Tonight's the Night is a direct expression of grief. Crazy Horse guitarist Danny Whitten and Young's friend and roadie Bruce Berry had both died of drug overdoses in the months before the songs were written. The title track mentions Berry by name, while Whitten's guitar and vocal work highlight "Come on Baby Let's Go Downtown"; the latter was recorded live in 1970. The song would later appear, unedited, on a live album from the same concerts, Live at the Fillmore East, with Whitten credited as the sole author.

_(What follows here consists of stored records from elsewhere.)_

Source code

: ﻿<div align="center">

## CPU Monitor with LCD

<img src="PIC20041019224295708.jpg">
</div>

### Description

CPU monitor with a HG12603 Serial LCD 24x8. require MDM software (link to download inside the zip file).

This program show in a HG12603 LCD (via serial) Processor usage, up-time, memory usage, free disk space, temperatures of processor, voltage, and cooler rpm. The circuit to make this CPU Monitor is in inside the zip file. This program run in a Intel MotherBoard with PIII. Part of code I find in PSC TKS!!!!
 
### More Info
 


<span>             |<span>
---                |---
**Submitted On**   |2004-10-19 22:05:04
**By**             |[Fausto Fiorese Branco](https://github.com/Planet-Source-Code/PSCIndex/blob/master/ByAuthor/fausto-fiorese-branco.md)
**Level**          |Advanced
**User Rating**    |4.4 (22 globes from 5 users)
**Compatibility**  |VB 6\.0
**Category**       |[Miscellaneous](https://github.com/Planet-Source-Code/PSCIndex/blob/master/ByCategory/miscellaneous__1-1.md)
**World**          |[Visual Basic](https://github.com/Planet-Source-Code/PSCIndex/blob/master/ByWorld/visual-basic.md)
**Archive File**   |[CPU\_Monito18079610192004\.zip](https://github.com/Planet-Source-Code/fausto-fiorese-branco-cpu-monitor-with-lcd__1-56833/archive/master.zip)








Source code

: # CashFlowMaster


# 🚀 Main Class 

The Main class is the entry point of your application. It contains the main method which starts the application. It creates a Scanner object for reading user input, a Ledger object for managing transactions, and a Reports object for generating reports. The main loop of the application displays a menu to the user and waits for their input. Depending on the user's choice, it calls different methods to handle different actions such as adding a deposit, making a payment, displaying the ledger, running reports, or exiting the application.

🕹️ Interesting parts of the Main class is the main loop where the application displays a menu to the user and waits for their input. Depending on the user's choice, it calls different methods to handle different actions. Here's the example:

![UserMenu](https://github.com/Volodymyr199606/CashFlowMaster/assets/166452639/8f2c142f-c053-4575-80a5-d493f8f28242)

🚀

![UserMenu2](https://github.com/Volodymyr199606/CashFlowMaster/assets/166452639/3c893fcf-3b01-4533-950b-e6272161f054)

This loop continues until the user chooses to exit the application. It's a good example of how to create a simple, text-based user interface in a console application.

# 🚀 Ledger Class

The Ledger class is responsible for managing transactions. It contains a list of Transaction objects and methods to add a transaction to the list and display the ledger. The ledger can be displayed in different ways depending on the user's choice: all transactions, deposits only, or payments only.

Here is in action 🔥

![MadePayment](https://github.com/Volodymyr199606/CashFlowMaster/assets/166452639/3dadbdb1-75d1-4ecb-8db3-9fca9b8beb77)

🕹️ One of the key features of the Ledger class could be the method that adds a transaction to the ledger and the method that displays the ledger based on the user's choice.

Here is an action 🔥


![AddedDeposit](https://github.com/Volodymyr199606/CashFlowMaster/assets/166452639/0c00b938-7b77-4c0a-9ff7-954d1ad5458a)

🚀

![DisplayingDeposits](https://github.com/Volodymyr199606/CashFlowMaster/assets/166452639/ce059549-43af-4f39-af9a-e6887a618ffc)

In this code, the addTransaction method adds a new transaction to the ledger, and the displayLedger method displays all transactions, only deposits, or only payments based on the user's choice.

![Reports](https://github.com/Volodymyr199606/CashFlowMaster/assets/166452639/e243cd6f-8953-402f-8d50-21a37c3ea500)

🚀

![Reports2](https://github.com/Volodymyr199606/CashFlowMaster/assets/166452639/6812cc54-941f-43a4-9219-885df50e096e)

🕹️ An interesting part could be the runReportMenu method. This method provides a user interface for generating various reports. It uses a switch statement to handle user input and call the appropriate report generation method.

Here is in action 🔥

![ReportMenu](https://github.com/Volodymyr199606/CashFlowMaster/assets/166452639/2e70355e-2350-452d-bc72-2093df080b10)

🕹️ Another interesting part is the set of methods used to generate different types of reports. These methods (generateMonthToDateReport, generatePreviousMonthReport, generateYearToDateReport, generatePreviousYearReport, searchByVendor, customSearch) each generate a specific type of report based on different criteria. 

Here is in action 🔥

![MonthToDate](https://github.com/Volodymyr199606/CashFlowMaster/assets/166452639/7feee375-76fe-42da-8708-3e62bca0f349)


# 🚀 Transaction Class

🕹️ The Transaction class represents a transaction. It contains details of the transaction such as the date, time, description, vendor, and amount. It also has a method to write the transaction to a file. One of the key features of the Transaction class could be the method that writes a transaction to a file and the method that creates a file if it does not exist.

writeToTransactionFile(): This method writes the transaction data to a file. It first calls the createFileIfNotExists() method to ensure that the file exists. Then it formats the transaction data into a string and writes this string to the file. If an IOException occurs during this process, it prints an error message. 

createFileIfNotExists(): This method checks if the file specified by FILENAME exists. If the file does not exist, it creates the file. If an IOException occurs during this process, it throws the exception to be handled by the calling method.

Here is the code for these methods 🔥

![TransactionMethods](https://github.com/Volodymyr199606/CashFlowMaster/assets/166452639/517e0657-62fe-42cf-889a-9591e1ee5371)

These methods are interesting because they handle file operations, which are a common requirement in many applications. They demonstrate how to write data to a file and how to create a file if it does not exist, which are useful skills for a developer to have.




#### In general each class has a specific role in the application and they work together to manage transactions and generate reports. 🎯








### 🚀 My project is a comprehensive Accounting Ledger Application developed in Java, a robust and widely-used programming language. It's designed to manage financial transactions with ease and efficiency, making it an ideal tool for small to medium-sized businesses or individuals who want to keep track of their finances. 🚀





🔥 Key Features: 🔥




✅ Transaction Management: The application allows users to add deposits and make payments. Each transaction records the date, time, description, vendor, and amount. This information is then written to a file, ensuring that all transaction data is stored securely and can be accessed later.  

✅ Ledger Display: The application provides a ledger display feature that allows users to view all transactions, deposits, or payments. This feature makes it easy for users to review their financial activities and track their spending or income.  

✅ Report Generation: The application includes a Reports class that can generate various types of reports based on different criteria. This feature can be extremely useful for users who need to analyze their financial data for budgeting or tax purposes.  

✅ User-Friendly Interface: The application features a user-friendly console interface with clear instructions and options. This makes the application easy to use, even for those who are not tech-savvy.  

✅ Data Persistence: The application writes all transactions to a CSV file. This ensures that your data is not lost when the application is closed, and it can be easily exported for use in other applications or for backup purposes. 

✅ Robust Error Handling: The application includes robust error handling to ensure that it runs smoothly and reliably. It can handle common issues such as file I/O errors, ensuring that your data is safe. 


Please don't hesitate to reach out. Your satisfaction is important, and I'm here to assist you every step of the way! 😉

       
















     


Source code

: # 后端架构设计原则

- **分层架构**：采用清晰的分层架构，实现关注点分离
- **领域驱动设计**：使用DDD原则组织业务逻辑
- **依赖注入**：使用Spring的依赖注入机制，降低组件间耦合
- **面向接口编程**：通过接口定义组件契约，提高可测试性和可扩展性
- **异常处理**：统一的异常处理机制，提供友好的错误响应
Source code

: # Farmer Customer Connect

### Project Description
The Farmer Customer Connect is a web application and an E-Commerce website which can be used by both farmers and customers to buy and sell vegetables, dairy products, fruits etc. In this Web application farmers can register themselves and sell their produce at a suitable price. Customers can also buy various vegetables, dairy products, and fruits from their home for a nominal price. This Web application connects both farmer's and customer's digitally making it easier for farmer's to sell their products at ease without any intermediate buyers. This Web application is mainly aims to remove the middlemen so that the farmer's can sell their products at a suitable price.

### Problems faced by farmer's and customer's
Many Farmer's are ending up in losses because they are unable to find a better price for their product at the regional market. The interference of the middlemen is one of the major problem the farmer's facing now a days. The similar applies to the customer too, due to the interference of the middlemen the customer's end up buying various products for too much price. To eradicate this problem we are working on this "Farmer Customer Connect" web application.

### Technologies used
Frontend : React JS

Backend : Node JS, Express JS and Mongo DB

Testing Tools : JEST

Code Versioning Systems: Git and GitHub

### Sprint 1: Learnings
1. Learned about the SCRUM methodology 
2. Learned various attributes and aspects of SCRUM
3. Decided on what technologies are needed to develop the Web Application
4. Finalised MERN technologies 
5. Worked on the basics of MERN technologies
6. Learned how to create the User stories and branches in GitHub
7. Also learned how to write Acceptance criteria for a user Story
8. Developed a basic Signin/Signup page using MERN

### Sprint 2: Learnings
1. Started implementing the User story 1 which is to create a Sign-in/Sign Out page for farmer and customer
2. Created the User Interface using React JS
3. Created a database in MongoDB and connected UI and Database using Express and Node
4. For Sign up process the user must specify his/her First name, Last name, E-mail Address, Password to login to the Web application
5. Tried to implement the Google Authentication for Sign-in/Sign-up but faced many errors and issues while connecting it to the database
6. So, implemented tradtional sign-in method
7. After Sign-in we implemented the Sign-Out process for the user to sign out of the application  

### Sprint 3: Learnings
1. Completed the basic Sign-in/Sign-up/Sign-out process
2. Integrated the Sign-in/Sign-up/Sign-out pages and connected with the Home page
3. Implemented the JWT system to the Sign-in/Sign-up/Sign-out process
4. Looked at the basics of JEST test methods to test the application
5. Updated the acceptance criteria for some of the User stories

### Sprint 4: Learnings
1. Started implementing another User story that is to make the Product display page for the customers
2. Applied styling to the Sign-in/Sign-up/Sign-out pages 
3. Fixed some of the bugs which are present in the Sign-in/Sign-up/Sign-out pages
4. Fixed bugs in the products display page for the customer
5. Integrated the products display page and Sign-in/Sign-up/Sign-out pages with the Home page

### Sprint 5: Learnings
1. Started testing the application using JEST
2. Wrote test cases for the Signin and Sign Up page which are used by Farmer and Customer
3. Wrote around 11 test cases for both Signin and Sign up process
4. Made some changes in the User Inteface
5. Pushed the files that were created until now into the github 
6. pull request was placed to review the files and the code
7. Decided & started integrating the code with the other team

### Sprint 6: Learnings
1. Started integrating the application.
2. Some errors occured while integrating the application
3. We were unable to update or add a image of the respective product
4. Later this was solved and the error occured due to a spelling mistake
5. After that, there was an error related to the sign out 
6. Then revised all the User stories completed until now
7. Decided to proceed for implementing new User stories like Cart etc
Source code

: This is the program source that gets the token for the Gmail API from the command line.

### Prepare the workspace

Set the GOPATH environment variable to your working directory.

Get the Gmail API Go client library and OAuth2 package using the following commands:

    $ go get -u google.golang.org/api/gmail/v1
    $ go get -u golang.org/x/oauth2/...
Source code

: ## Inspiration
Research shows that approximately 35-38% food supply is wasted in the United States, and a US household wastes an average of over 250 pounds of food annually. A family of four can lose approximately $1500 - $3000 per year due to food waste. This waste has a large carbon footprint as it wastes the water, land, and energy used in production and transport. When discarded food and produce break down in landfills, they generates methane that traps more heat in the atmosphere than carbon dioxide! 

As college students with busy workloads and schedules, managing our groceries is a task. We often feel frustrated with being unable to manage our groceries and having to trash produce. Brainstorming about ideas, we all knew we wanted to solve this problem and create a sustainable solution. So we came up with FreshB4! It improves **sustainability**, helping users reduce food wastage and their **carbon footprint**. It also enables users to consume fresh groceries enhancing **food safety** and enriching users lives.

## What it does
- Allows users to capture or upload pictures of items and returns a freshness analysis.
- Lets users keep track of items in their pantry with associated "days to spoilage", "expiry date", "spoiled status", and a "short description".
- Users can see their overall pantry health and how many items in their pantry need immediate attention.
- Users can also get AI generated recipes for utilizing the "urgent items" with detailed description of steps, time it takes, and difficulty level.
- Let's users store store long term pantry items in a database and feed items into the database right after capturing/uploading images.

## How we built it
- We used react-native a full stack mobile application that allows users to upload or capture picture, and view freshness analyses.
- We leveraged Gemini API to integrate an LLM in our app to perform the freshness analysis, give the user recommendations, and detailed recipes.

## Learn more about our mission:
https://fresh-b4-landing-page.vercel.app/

Fans have long speculated that an alternate version of Tonight's the Night exists. Neil Young's father, Scott Young, wrote of it in his memoir, Neil and Me:
Ten years after the original recording, David Briggs and I talked about Tonight's the Night, on which he had shared the producer credit with Neil. At home a couple of weeks earlier he had come across the original tape, the one that wasn't put out. "I want to tell you, it is a handful. It is unrelenting. There is no relief in it at all. It does not release you for one second. It's like some guy having you by the throat from the first note, and all the way to the end." After all the real smooth stuff Neil had been doing, David felt most critics and others simply failed to read what they should have into Tonight's the Night -- that it was an artist making a giant growth step. Neil came in during this conversation, which was in his living room. When David stopped Neil said, "You've got that original? I thought it was lost. I've never been able to find it. We'll bring it out someday, that original."
(See also Homegrown.)
The band assembled for the album was known as The Santa Monica Flyers. It consisted of Young, Ben Keith, Nils Lofgren, and the Crazy Horse rhythm section of Billy Talbot and Ralph Molina. One track as stated above was taken from recordings of an earlier tour with Crazy Horse, and another from an earlier session with his band for Harvest, The Stray Gators.